Survivor benefits not excluded from marital assets, COA says

The Indiana Court of Appeals has affirmed a trial court’s division of a divorced couple’s marital property, finding the wife’s survivor benefit from her ex-husband’s pension could not be excluded from the marital assets.

As a longtime employee of the Lake County Sheriff’s Department entitled to receive a pension, Dale Bock made an election for his wife, Celene, to receive a survivor benefit under the pension plan, with the election set to become irrevocable once he began taking disbursements. Bock retired in 2005, and 10 years later his wife filed for divorce.

As part of the proceedings, Celene moved to exclude her survivor benefit from the marital estate. But in July 2017, the Lake Superior Court issued a dissolution decree valuing the pension at $460,211.60, to be divided equally, and including the survivor benefit as marital property. The benefit, valued at $83,401, was awarded to Celene.

The trial court denied Celene’s motion to correct error, so she appealed, arguing the court erred in including the benefit in the marital estate. Specifically, Celene claimed it should have been excluded from the marital pot because it was subject to complete defeasance if she died before Dale, making it too speculative and remote to constitute marital property. 

But the appellate court rejected her reliance on Harrison v. Harrison, 88 N.E.3d 232, 235 (Ind. Ct. App. 2017), trans. denied (2018), noting the difference between family trusts in that case and pension benefits in Celene’s case. Citing Carr v. Carr, 49 N.E.3d 1086, 1087 (Ind. Ct. App. 2016), the appellate court noted that it is the pension earner’s right to the pension, not the survivor benefit designee’s right, that must vest during the marriage for the property to be considered part of the marital estate.
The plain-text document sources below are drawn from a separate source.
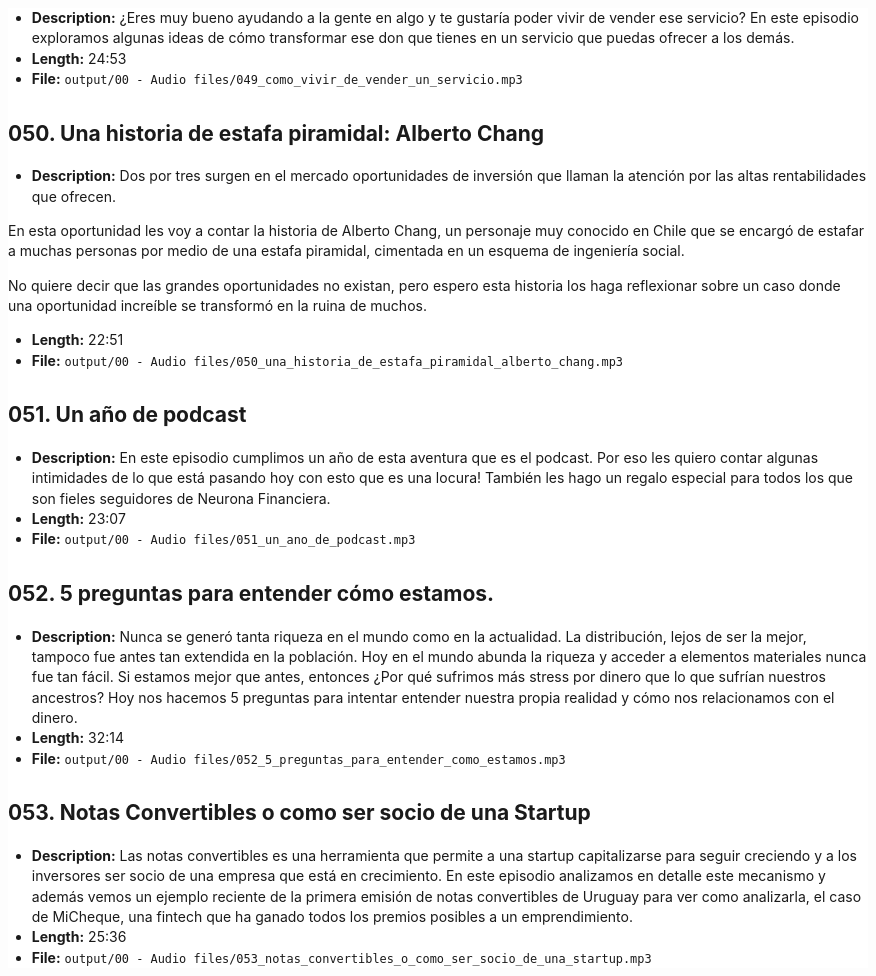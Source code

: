 - **Description:** ¿Eres muy bueno ayudando a la gente en algo y te gustaría poder vivir de vender ese servicio? En este episodio exploramos algunas ideas de cómo transformar ese don que tienes en un servicio que puedas ofrecer a los demás.
- **Length:** 24:53
- **File:** `output/00 - Audio files/049_como_vivir_de_vender_un_servicio.mp3`


## 050. Una historia de estafa piramidal: Alberto Chang

- **Description:** Dos por tres surgen en el mercado oportunidades de inversión que llaman la atención por las altas rentabilidades que ofrecen. 

En esta oportunidad les voy a contar la historia de Alberto Chang, un personaje muy conocido en Chile que se encargó de estafar a muchas personas por medio de una estafa piramidal, cimentada en un esquema de ingeniería social.

No quiere decir que las grandes oportunidades no existan, pero espero esta historia los haga reflexionar sobre un caso donde una oportunidad increíble se transformó en la ruina de muchos.
- **Length:** 22:51
- **File:** `output/00 - Audio files/050_una_historia_de_estafa_piramidal_alberto_chang.mp3`


## 051. Un año de podcast

- **Description:** En este episodio cumplimos un año de esta aventura que es el podcast.
Por eso les quiero contar algunas intimidades de lo que está pasando hoy con esto que es una locura!
También les hago un regalo especial para todos los que son fieles seguidores de Neurona Financiera.
- **Length:** 23:07
- **File:** `output/00 - Audio files/051_un_ano_de_podcast.mp3`


## 052. 5 preguntas para entender cómo estamos.

- **Description:** Nunca se generó tanta riqueza en el mundo como en la actualidad.
La distribución, lejos de ser la mejor, tampoco fue antes tan extendida en la población.
Hoy en el mundo abunda la riqueza y acceder a elementos materiales nunca fue tan fácil. 
Si estamos mejor que antes, entonces ¿Por qué sufrimos más stress por dinero que lo que sufrían nuestros ancestros?
Hoy nos hacemos 5 preguntas para intentar entender nuestra propia realidad y cómo nos relacionamos con el dinero.
- **Length:** 32:14
- **File:** `output/00 - Audio files/052_5_preguntas_para_entender_como_estamos.mp3`


## 053. Notas Convertibles o como ser socio de una Startup

- **Description:** Las notas convertibles es una herramienta que permite a una startup capitalizarse para seguir creciendo y a los inversores ser socio de una empresa que está en crecimiento. 
En este episodio analizamos en detalle este mecanismo y además vemos un ejemplo reciente de la primera emisión de notas convertibles de Uruguay para ver como analizarla, el caso de MiCheque, una fintech que ha ganado todos los premios posibles a un emprendimiento.
- **Length:** 25:36
- **File:** `output/00 - Audio files/053_notas_convertibles_o_como_ser_socio_de_una_startup.mp3`

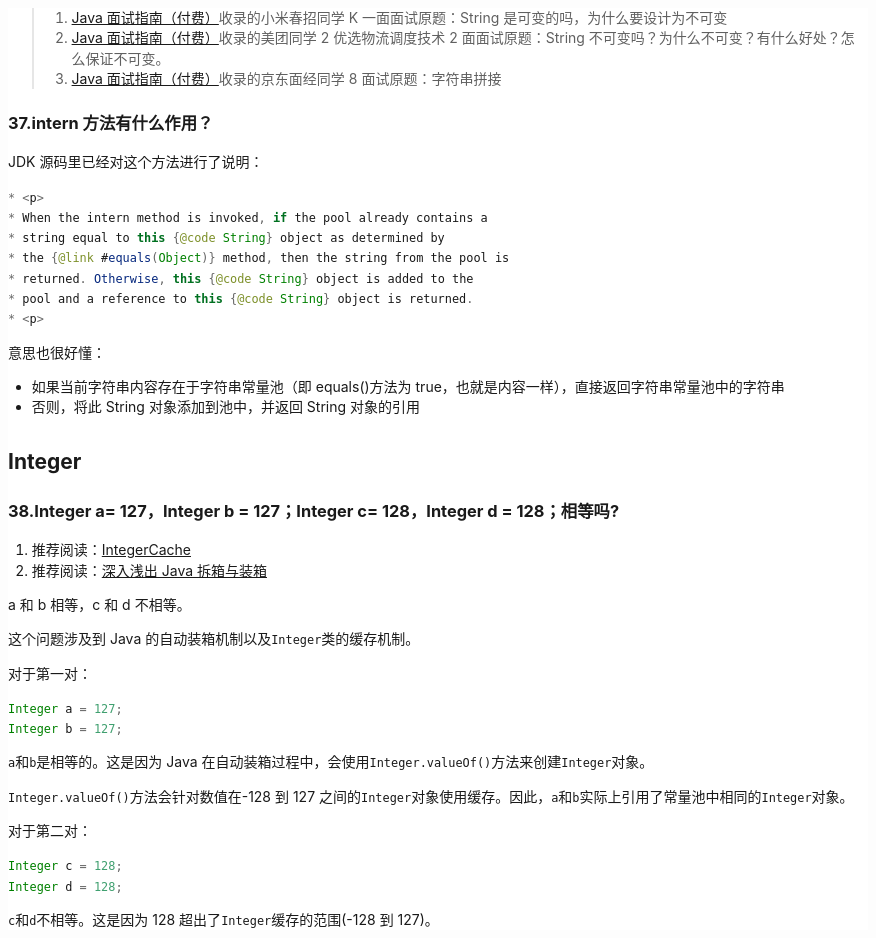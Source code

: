 > 1. [Java 面试指南（付费）](https://javabetter.cn/zhishixingqiu/mianshi.html)收录的小米春招同学 K 一面面试原题：String 是可变的吗，为什么要设计为不可变
> 2. [Java 面试指南（付费）](https://javabetter.cn/zhishixingqiu/mianshi.html)收录的美团同学 2 优选物流调度技术 2 面面试原题：String 不可变吗？为什么不可变？有什么好处？怎么保证不可变。
> 3. [Java 面试指南（付费）](https://javabetter.cn/zhishixingqiu/mianshi.html)收录的京东面经同学 8 面试原题：字符串拼接 

### 37.intern 方法有什么作用？

JDK 源码里已经对这个方法进行了说明：

```java
* <p>
* When the intern method is invoked, if the pool already contains a
* string equal to this {@code String} object as determined by
* the {@link #equals(Object)} method, then the string from the pool is
* returned. Otherwise, this {@code String} object is added to the
* pool and a reference to this {@code String} object is returned.
* <p>
```

意思也很好懂：

- 如果当前字符串内容存在于字符串常量池（即 equals()方法为 true，也就是内容一样），直接返回字符串常量池中的字符串
- 否则，将此 String 对象添加到池中，并返回 String 对象的引用

<MZNXQRcodeBanner />

## Integer

### 38.Integer a= 127，Integer b = 127；Integer c= 128，Integer d = 128；相等吗?

1. 推荐阅读：[IntegerCache](https://javabetter.cn/basic-extra-meal/int-cache.html)
2. 推荐阅读：[深入浅出 Java 拆箱与装箱](https://javabetter.cn/basic-extra-meal/box.html)

a 和 b 相等，c 和 d 不相等。

这个问题涉及到 Java 的自动装箱机制以及`Integer`类的缓存机制。

对于第一对：

```java
Integer a = 127;
Integer b = 127;
```

`a`和`b`是相等的。这是因为 Java 在自动装箱过程中，会使用`Integer.valueOf()`方法来创建`Integer`对象。

`Integer.valueOf()`方法会针对数值在-128 到 127 之间的`Integer`对象使用缓存。因此，`a`和`b`实际上引用了常量池中相同的`Integer`对象。

对于第二对：

```java
Integer c = 128;
Integer d = 128;
```

`c`和`d`不相等。这是因为 128 超出了`Integer`缓存的范围(-128 到 127)。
“In other words, where pensions are involved, both parties’ interests are, to a certain extent, remote and speculative,” Judge Terry Crone wrote. “At the same time, pension interests often represent a significant portion of the marital estate, particularly when the parties are older and one or both spouses have participated in the pension plan(s) for a significant length of time.”

The panel thus concluded that the trial court did not err in including Celene’s SBP interest in the marital estate.

Celene then contended the trial court abused its discretion in dividing the marital property equally, requesting the trial court award her 58 percent of the marital estate due to the disparity in the parties’ economic circumstances.

“To the extent that Wife cites as unfair Husband’s receipt of the marital residence, a present enjoyment, in contrast to her SBP, a future defeasible interest, we will not revisit her argument that the SBP should not have been included in the marital estate,” Crone wrote. The trial court was unpersuaded by either party’s argument concerning property division and found, ‘Neither party has proven by a preponderance of the evidence that an equal division of the marital estate would not be fair and reasonable such that the statute should be rebutted.’ We agree, especially in light of the thirty-year duration of their marriage.”

The appellate court thus concluded that the trial court acted within its discretion in ordering the equal division of the marital estate in Celene I. Bock v. Dale F. Bock,18A-DR-38.